Look below for the lines from the one with "- **Size** – *A" to the one with "Techniques (Introduction Only):**", and copy exactly those lines, both ends included.

(Saved entries)
****************
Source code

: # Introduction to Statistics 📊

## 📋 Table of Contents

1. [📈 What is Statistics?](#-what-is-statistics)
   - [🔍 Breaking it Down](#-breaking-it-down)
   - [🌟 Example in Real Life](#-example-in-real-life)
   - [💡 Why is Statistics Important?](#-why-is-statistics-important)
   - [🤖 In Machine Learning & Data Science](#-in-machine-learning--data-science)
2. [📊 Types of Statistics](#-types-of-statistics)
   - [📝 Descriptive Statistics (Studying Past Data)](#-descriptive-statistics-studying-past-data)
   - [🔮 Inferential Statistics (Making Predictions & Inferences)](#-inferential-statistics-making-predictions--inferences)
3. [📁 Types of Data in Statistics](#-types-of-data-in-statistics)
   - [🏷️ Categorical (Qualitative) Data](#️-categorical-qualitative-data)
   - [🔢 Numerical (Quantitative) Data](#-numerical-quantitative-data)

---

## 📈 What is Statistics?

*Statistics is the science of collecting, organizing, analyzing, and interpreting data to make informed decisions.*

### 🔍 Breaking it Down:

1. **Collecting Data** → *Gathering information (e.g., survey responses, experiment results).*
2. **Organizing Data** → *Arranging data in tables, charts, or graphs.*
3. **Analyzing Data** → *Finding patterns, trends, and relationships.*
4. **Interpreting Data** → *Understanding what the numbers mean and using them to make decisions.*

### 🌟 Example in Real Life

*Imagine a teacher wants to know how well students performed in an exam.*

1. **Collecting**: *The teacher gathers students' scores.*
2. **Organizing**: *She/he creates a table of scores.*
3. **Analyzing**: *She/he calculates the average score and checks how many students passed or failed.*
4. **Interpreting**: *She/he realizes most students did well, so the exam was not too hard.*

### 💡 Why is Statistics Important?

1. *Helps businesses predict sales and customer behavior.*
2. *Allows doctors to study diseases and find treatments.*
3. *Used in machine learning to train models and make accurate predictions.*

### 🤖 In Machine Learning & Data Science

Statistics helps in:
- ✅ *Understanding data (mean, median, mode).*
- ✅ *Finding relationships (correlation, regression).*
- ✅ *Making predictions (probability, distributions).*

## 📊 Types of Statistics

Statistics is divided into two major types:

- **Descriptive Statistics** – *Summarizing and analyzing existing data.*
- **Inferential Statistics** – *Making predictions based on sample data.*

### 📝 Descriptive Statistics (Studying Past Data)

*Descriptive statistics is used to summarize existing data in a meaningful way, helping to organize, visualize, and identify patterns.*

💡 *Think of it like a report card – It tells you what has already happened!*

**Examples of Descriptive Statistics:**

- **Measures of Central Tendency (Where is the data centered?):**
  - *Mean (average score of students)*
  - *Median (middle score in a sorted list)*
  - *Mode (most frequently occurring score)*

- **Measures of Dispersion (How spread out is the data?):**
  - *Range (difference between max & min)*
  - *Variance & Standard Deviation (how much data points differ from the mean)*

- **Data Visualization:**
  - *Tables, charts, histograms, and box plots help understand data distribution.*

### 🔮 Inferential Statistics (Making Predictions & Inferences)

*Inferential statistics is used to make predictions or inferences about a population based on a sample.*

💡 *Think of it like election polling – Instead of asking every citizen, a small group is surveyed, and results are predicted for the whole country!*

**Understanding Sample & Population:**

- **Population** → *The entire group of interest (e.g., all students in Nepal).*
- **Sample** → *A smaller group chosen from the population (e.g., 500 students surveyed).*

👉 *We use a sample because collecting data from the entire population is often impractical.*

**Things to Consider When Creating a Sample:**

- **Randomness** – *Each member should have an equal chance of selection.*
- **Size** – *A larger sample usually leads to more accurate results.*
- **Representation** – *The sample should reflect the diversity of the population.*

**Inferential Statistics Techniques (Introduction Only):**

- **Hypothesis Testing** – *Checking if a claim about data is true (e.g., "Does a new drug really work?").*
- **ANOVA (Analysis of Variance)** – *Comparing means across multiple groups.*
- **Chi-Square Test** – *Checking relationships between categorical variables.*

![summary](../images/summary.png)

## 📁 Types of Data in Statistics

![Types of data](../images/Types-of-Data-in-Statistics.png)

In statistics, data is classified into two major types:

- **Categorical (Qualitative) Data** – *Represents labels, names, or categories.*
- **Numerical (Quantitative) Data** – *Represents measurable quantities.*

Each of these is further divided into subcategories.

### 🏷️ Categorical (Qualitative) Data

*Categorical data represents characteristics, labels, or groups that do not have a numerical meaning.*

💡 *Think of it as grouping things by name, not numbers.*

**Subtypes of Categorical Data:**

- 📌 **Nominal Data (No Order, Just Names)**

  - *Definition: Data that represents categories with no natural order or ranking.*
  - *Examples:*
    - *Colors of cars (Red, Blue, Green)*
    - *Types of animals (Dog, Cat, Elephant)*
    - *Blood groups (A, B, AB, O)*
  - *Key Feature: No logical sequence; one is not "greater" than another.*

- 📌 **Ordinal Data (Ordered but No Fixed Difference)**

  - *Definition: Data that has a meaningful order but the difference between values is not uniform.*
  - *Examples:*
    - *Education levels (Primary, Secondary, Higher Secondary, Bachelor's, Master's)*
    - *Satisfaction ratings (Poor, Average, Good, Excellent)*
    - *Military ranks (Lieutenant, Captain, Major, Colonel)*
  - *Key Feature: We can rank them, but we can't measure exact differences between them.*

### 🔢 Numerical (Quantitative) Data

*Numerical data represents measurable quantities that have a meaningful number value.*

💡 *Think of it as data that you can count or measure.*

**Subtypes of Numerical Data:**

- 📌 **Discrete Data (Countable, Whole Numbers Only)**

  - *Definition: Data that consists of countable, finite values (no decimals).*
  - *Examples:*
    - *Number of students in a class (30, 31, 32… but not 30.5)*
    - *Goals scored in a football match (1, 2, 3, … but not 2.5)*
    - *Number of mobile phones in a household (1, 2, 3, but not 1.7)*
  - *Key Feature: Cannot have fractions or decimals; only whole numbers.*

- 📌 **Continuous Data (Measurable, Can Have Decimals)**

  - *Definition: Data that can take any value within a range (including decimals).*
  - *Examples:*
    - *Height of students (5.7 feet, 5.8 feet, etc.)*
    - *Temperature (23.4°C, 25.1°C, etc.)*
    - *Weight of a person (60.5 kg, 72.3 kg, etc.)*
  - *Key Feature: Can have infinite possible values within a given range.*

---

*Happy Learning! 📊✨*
****************
Solution for this problem —
- **Size** – *A larger sample usually leads to more accurate results.*
- **Representation** – *The sample should reflect the diversity of the population.*

**Inferential Statistics Techniques (Introduction Only):**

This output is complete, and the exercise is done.